Regarding costs and efforts, here are a few hints:
- old habits die hard, and several activities, such as visual design and coding, need to be tackled in a radically different manner. Switching to standards-compliant coding is not an implementation detail, and it may cost a team quite a bit of effort. Don't decide this at the last minute without adapting your project timeline.
- tables-based layouts are easy to build and rather reliable (within their limits), while CSS-based layouts on the top of structurally correct HTML are still quirky and tend to irritate graphic designers, as they are quite a departure from the safe tables- and paper-based design. Ensure that all parties involved in designing and producing the visual aspect of the site are aware of the change.
- it took time to build up experience in tables-based layouts, it will take time to come up with solutions to all problems for CSS-based layouts. It is normal that something really easy to do with tables should take more effort with CSS, and it will also take a while for everyone on the team to know how to relate to other people's tasks in the new context.
Not for you?
In some cases, you might decide that the standards-compliant route is too expensive and too troublesome for your project.

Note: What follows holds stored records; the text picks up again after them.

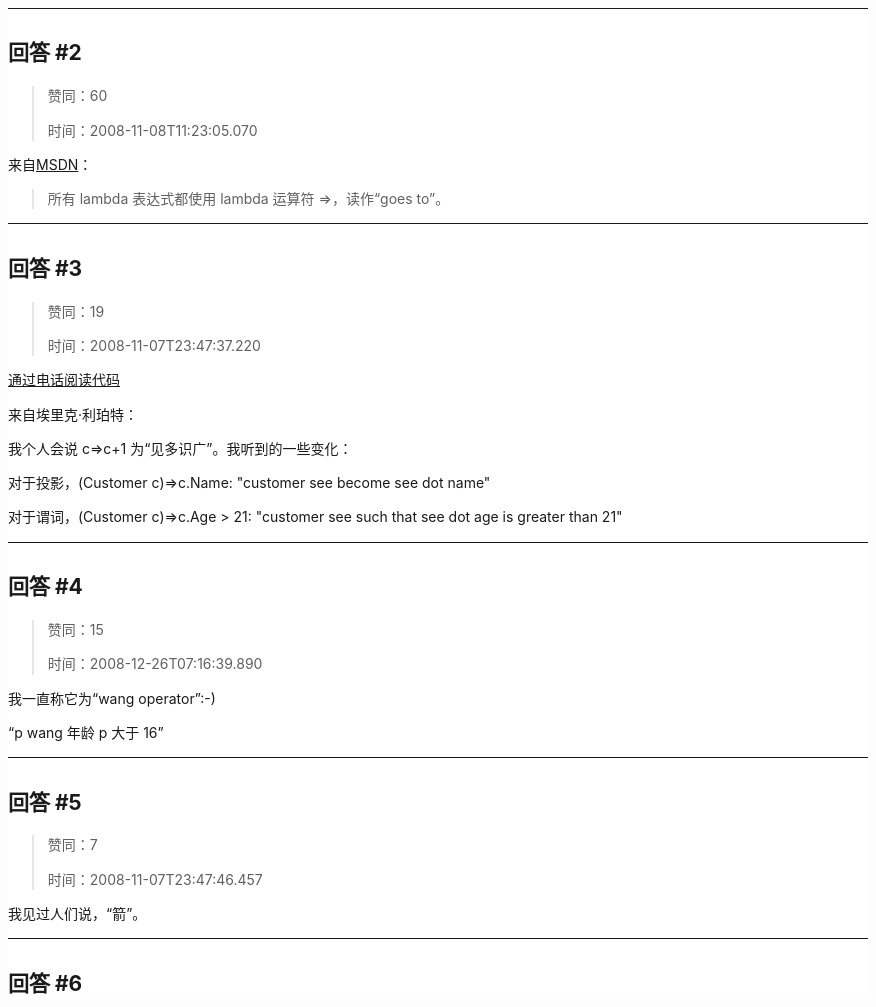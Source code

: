 * * *

## 回答 #2

> 赞同：60
> 
> 时间：2008-11-08T11:23:05.070

来自[MSDN](http://msdn.microsoft.com/en-us/library/bb397687.aspx)：

> 所有 lambda 表达式都使用 lambda 运算符 =>，读作“goes to”。

* * *

## 回答 #3

> 赞同：19
> 
> 时间：2008-11-07T23:47:37.220

[通过电话阅读代码](http://blogs.msdn.com/ericlippert/archive/2008/05/16/reading-code-over-the-telephone.aspx)

来自埃里克·利珀特：

我个人会说 c=>c+1 为“见多识广”。我听到的一些变化：

对于投影，(Customer c)=>c.Name: "customer see become see dot name"

对于谓词，(Customer c)=>c.Age > 21: "customer see such that see dot age is greater than 21"

* * *

## 回答 #4

> 赞同：15
> 
> 时间：2008-12-26T07:16:39.890

我一直称它为“wang operator”:-)

“p wang 年龄 p 大于 16”

* * *

## 回答 #5

> 赞同：7
> 
> 时间：2008-11-07T23:47:46.457

我见过人们说，“箭”。

* * *

## 回答 #6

Building for an intranet with a very controlled park of machines and browsers is not really an argument against standards-compliant building, but may only be considered in combination with other, more compelling factors. Indeed, while designing for one browser may save a bit of effort, or provide extra possibilities, it also increases the reliance of the site on external factors you have no control over: not only could the browsers change, following a company-wide policy reversal, but the company making the browser could choose to evolve the software's technical characteristics in future versions. With standards-compliant code, you're safe in both cases.

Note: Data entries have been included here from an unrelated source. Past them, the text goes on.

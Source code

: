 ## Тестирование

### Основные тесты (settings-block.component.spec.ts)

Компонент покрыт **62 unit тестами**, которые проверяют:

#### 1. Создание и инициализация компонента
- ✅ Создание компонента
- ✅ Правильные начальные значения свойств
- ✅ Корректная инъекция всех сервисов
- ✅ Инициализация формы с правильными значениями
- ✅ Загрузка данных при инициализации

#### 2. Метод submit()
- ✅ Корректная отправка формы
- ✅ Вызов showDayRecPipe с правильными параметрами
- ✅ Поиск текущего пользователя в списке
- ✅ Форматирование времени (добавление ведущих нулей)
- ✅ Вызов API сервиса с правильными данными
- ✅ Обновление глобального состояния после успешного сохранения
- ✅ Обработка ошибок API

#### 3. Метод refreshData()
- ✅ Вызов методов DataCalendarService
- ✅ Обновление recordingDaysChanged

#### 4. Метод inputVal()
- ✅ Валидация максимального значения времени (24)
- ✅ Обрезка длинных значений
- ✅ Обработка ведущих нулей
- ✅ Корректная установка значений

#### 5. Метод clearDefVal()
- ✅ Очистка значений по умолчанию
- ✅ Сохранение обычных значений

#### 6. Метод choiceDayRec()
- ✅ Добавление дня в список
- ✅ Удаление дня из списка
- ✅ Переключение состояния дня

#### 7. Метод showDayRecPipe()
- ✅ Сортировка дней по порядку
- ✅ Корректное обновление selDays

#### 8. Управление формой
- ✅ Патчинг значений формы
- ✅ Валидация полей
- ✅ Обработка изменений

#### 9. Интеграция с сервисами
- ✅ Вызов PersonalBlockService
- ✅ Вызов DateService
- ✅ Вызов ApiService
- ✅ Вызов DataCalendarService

The single most relevant reason for building a site that is not standards-compliant is time: if you are creating an event site which will be taken offline within a few weeks or months of its inception. In that case, layout and content will probably be extremely tightly integrated (as in "rich media" sites...), and you won't care much about the drawbacks mentioned above.

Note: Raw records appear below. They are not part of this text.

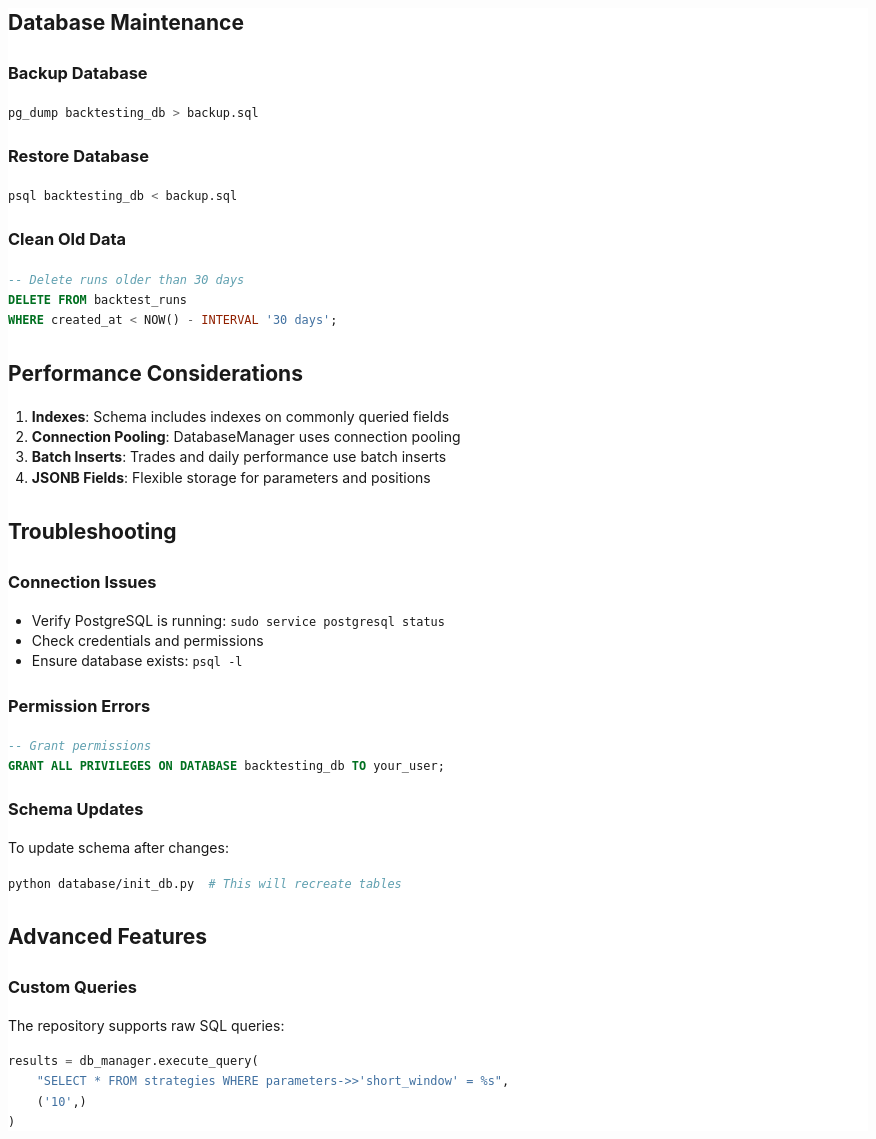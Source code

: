 ## Database Maintenance

### Backup Database
```bash
pg_dump backtesting_db > backup.sql
```

### Restore Database
```bash
psql backtesting_db < backup.sql
```

### Clean Old Data
```sql
-- Delete runs older than 30 days
DELETE FROM backtest_runs
WHERE created_at < NOW() - INTERVAL '30 days';
```

## Performance Considerations

1. **Indexes**: Schema includes indexes on commonly queried fields
2. **Connection Pooling**: DatabaseManager uses connection pooling
3. **Batch Inserts**: Trades and daily performance use batch inserts
4. **JSONB Fields**: Flexible storage for parameters and positions

## Troubleshooting

### Connection Issues
- Verify PostgreSQL is running: `sudo service postgresql status`
- Check credentials and permissions
- Ensure database exists: `psql -l`

### Permission Errors
```sql
-- Grant permissions
GRANT ALL PRIVILEGES ON DATABASE backtesting_db TO your_user;
```

### Schema Updates
To update schema after changes:
```bash
python database/init_db.py  # This will recreate tables
```

## Advanced Features

### Custom Queries
The repository supports raw SQL queries:
```python
results = db_manager.execute_query(
    "SELECT * FROM strategies WHERE parameters->>'short_window' = %s",
    ('10',)
)
```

However, in most other cases, there is simply no reasonable business case to be made for non-standards-compliant web building, as it is very costly in the long term, while not being necessarily expensive in the short term.
What can you do
Just switching over to such building methods isn't simply a case of reading a few good books and "doing it". You have to want it, and to rehearse a lot. In the practice, watch out for the following:
- the graphic designers should be aware of and familiar with the characteristics and peculiarities of good HTML+CSS web sites, to use them at their best
- someone has to be responsible for content markup and structure, which is a different job than HTML coding (but requires some understanding of the same technology), and a different job than copywriting (but also requires some understanding of the content and the communication objectives)
- the technology must be tamed for that specific use: some CMSs simply can't handle this in a proper way
- all stakeholders, including the client, should be (made) aware of the benefits as well as the requirements
Suggested further reading
Much is already available on what is actually needed for standards-compliant web building, particularly from A List Apart and in Zeldman's book (primarily targeted at graphic designers making the switch from a paper-based approach).
For the more technical people: The web standards project's blog about standards-compliance, and the W3C validator.